Possible existence of super Chandrasekhar mass limit in the matter-curvature coupled gravity

TL;DR

This paper explores modified gravity theories to show that white dwarfs can have masses exceeding the classical Chandrasekhar limit, with implications for supernovae and stellar evolution.

Contribution

It introduces new models of f(R,L_m) and f(R,L_m,T) gravity that allow for super-Chandrasekhar white dwarfs, extending beyond classical limits.

Findings

White dwarf mass limit can reach up to 1.537 M_sun in f(R,L_m,T) gravity.

Modified gravity models predict lower compactness and gravitational redshift than neutron stars.
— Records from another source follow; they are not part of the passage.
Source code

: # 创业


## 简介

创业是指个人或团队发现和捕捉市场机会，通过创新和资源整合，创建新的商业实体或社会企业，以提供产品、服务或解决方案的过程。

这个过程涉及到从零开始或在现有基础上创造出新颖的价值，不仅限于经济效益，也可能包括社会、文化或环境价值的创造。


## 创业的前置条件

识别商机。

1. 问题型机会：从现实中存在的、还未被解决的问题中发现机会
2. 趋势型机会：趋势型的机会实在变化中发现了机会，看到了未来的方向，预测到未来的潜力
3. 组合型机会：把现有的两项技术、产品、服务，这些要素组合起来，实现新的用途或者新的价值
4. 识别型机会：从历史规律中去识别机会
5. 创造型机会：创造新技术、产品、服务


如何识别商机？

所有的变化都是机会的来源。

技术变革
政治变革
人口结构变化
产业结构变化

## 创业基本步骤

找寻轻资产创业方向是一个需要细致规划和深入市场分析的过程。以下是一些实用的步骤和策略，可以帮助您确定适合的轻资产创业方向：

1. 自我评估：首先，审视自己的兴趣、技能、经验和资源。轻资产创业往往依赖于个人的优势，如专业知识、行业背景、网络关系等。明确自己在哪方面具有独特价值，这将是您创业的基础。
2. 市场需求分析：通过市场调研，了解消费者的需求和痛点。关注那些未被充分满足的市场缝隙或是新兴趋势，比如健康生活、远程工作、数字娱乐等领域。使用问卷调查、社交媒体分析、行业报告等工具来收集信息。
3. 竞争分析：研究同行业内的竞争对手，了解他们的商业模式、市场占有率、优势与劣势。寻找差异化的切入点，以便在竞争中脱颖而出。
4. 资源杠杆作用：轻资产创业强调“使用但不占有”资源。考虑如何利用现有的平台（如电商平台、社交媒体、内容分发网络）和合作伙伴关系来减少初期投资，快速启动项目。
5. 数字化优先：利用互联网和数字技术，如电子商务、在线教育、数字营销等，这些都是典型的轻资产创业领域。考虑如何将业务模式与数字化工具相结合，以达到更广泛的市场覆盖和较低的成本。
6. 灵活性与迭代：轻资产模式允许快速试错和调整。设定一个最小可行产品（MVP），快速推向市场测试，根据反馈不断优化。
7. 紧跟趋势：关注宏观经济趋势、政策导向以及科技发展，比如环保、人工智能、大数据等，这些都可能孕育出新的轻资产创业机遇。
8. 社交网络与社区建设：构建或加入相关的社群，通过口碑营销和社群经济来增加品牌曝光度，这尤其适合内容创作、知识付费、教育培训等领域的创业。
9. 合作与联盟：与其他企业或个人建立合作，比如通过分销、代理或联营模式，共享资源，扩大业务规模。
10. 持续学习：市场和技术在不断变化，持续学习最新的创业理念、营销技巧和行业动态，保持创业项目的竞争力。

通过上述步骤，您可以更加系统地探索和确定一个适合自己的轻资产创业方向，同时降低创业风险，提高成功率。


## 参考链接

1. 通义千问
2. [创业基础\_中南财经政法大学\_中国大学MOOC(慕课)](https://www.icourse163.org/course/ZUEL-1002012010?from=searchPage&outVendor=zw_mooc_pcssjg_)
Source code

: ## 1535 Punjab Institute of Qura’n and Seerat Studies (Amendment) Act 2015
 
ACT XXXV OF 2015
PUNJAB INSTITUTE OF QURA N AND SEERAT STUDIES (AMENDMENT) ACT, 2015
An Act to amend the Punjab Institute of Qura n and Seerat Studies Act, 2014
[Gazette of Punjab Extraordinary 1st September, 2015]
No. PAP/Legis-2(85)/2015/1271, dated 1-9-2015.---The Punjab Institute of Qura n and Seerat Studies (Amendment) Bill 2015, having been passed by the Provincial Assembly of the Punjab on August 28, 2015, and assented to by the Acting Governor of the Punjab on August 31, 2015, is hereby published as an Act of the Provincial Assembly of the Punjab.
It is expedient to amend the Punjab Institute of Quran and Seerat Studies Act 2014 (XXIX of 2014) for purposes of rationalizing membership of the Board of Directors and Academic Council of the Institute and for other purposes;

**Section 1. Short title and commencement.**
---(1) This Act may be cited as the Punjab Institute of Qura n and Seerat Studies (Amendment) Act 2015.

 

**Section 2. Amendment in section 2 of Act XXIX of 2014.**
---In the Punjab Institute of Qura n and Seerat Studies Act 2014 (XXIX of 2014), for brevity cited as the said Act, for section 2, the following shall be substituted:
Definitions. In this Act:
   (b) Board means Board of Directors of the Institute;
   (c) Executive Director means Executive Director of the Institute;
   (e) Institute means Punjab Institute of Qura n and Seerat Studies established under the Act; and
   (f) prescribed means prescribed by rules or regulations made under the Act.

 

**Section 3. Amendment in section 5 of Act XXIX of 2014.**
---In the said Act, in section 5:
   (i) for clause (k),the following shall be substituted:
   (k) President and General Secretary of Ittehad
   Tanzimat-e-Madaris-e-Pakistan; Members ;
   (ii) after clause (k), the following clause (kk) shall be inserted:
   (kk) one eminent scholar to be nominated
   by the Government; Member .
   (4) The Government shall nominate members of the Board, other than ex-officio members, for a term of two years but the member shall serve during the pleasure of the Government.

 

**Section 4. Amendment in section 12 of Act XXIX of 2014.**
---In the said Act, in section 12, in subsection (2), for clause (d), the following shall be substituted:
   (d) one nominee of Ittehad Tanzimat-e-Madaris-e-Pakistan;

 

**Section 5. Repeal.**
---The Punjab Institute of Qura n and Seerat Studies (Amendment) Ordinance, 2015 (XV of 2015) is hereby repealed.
Stability analysis confirms the viability of super-Chandrasekhar white dwarfs in these models.

Abstract

We investigate white dwarfs in the framework of f(R,L_m) and f(R,L_m,T) gravity to explore the Chandrasekhar Limit. We have considered two functional forms of f(R,L_m) and one functional form of f(R,L_m,T) gravity. Considering the matter Lagrangian L_m=p, we calculate modified TOV equations for each of the forms. By employing the fully degenerate electron gas equation of state in the modified TOV equations, we derive the mass-radius relation for each functional form of both f(R,L_m) and f(R,L_m,T) gravity. Our models imply modifications in the Chandrasekhar mass limit that deviate significantly from the GR and the Newtonian cases. In the f(R,L_m, T)$ gravity, the new mass limit of the white dwarf can reach upto 1.537\,\mathrm{M}_\odot while in f(R,L_m) with the quadratic extension can goes upto 1.52\,\mathrm{M}_\odot and with exponential extension upto 2.08\,\mathrm{M}_\odot. Further, we analyze the static stability criterion, the gravitational redshift, and the adiabatic indices. For the power-law form of f(R,L_m) and the non-linear form of f(R,L_m,T) gravity, significant variations are observed at higher densities (\rho_c > 10^{10}\, \mathrm{g/cm^3}), while substantial changes are noted at much lower central densities in the case of exponential form of f(R,L_m) gravity. We also calculate compactness and gravitational redshift, which are much lower than those of neutron stars and black holes. Stability is also confirmed by adiabatic indices, which show that all models yield \Gamma > 4/3 throughout the interiors of WDs. Overall, our models provide a viable framework for the existence of super-Chandrasekhar mass limit, extending beyond the classical predictions in the Newtonian and/or GR cases.